Deluded, as you confuse your self-awareness for confidence when even a quick glance from me could send you reeling into an infernal abyss.
I tear down your walls, bring your castles crashing to the ground;
I saw through your facade like it was made of the cheapest quality of fabric.
Should never have doubted me; I could have shown you the ropes and maybe you would also be fantastic.
Hilarity crept in through your front door and now hides within the shadows and corners of your home. Your people pleasing is pitiful, your only motivation was to be validated by strangers;
how can you be so naive that you've been burned by the fire of your artificiality so many times and somehow still fail to detect the danger?
Fickle friends, as fair-weather as can be, fill your company,
and then you somehow wonder how no one is around when you're in need.
I have risen above and you're still in shock on the cold, hard ground;
you sink further into obscurity's deceit, lost and damaged,
I sadly doubt that you will ever be found.

Worthy.

A dream is a wish your heart makes and I know mine has been granted
as I have been given a fresh lease on life; I feel like I am enchanted.

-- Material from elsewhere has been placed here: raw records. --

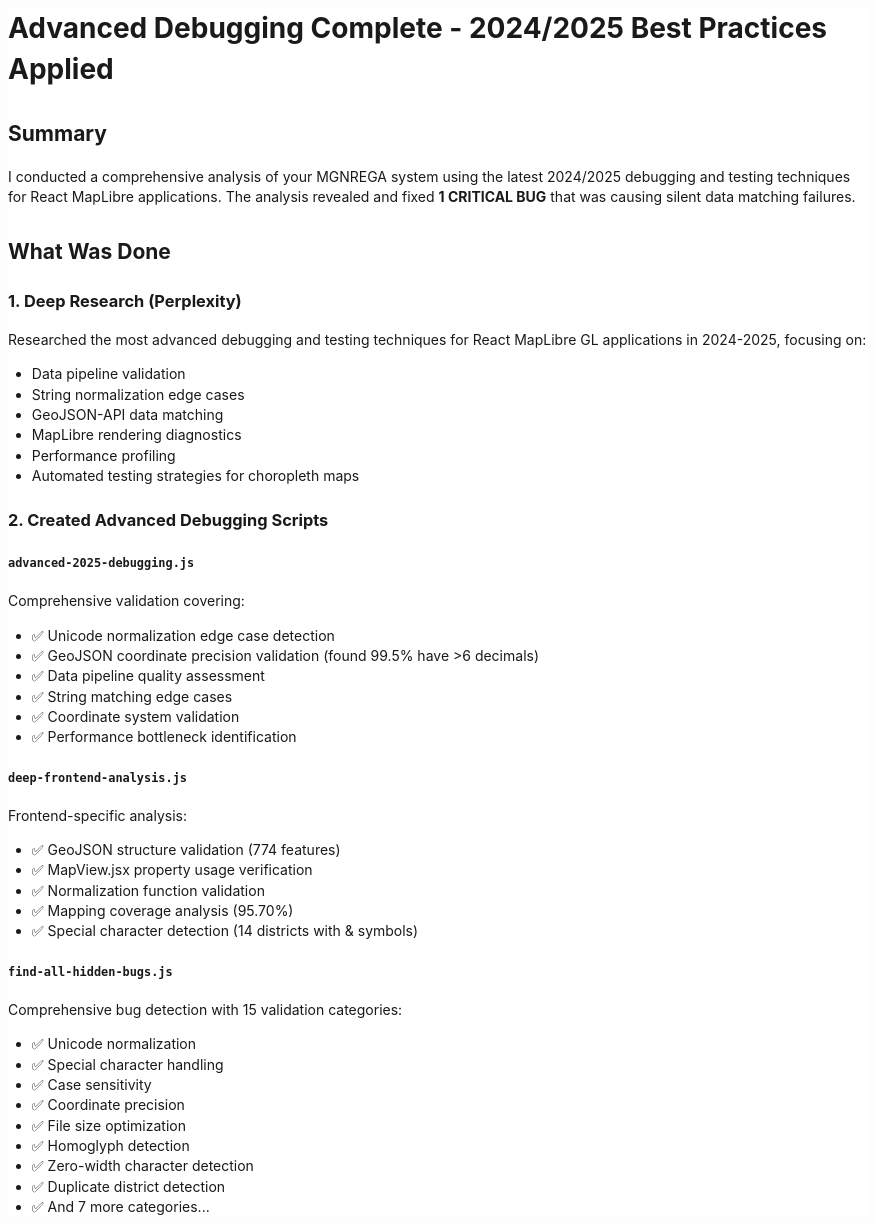 # Advanced Debugging Complete - 2024/2025 Best Practices Applied

## Summary

I conducted a comprehensive analysis of your MGNREGA system using the latest 2024/2025 debugging and testing techniques for React MapLibre applications. The analysis revealed and fixed **1 CRITICAL BUG** that was causing silent data matching failures.

## What Was Done

### 1. Deep Research (Perplexity)
Researched the most advanced debugging and testing techniques for React MapLibre GL applications in 2024-2025, focusing on:
- Data pipeline validation
- String normalization edge cases  
- GeoJSON-API data matching
- MapLibre rendering diagnostics
- Performance profiling
- Automated testing strategies for choropleth maps

### 2. Created Advanced Debugging Scripts

#### `advanced-2025-debugging.js`
Comprehensive validation covering:
- ✅ Unicode normalization edge case detection
- ✅ GeoJSON coordinate precision validation (found 99.5% have >6 decimals)
- ✅ Data pipeline quality assessment
- ✅ String matching edge cases
- ✅ Coordinate system validation
- ✅ Performance bottleneck identification

#### `deep-frontend-analysis.js`
Frontend-specific analysis:
- ✅ GeoJSON structure validation (774 features)
- ✅ MapView.jsx property usage verification
- ✅ Normalization function validation
- ✅ Mapping coverage analysis (95.70%)
- ✅ Special character detection (14 districts with & symbols)

#### `find-all-hidden-bugs.js`
Comprehensive bug detection with 15 validation categories:
- ✅ Unicode normalization
- ✅ Special character handling
- ✅ Case sensitivity
- ✅ Coordinate precision
- ✅ File size optimization
- ✅ Homoglyph detection
- ✅ Zero-width character detection
- ✅ Duplicate district detection
- ✅ And 7 more categories...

I will no longer give into grief or let depression seep into me.
I have promised myself to stay committed to the sobriety which will set me free.
The magnificent beast inside me has been defeated, my rage is now extinct.
I am the master of the game, my demons exorcised in a blink.
All it took was time to truly let my wounds heal,
as the introspection allowed for me to remember how to feel.
I was as angry as a warrior that wanted to avenge his ancestors' honour,
like a soldier in the trenches armed and ready for battle.
I forced everyone around me to walk on eggshells as
the slightest misstep would wake this dragon from its slumber;
they were David, I was Goliath when I incited terror with my voice that echoed like thunder. Voracious and vile, I would not stop until I was the victor
though I only saw the damage I caused when all was quiet as a whisper.
The silence became deafening as it wanted to teach me to take accountability,
which has now become my greatest lesson.
A boy who cries wolf too many times is sure to be abandoned,
consistency can be the only way he will be redeemed.
I will climb the highest mountain, and swim across the most dangerous seas,
tread through perilous deserts in the name of self-mastery.
I do not want different faces, or to fill my loved ones hearts with fear,
I cannot keep rewinding, or backpedaling to undo their tears.
Self-control will only come when I learn to bite my tongue,
I am evolving now that I have identified the root cause of my actions.
Growing again from the inside out, as I have discovered my fear of being deserted.
I know that I can get through this, I owe it to my future because I am worth it.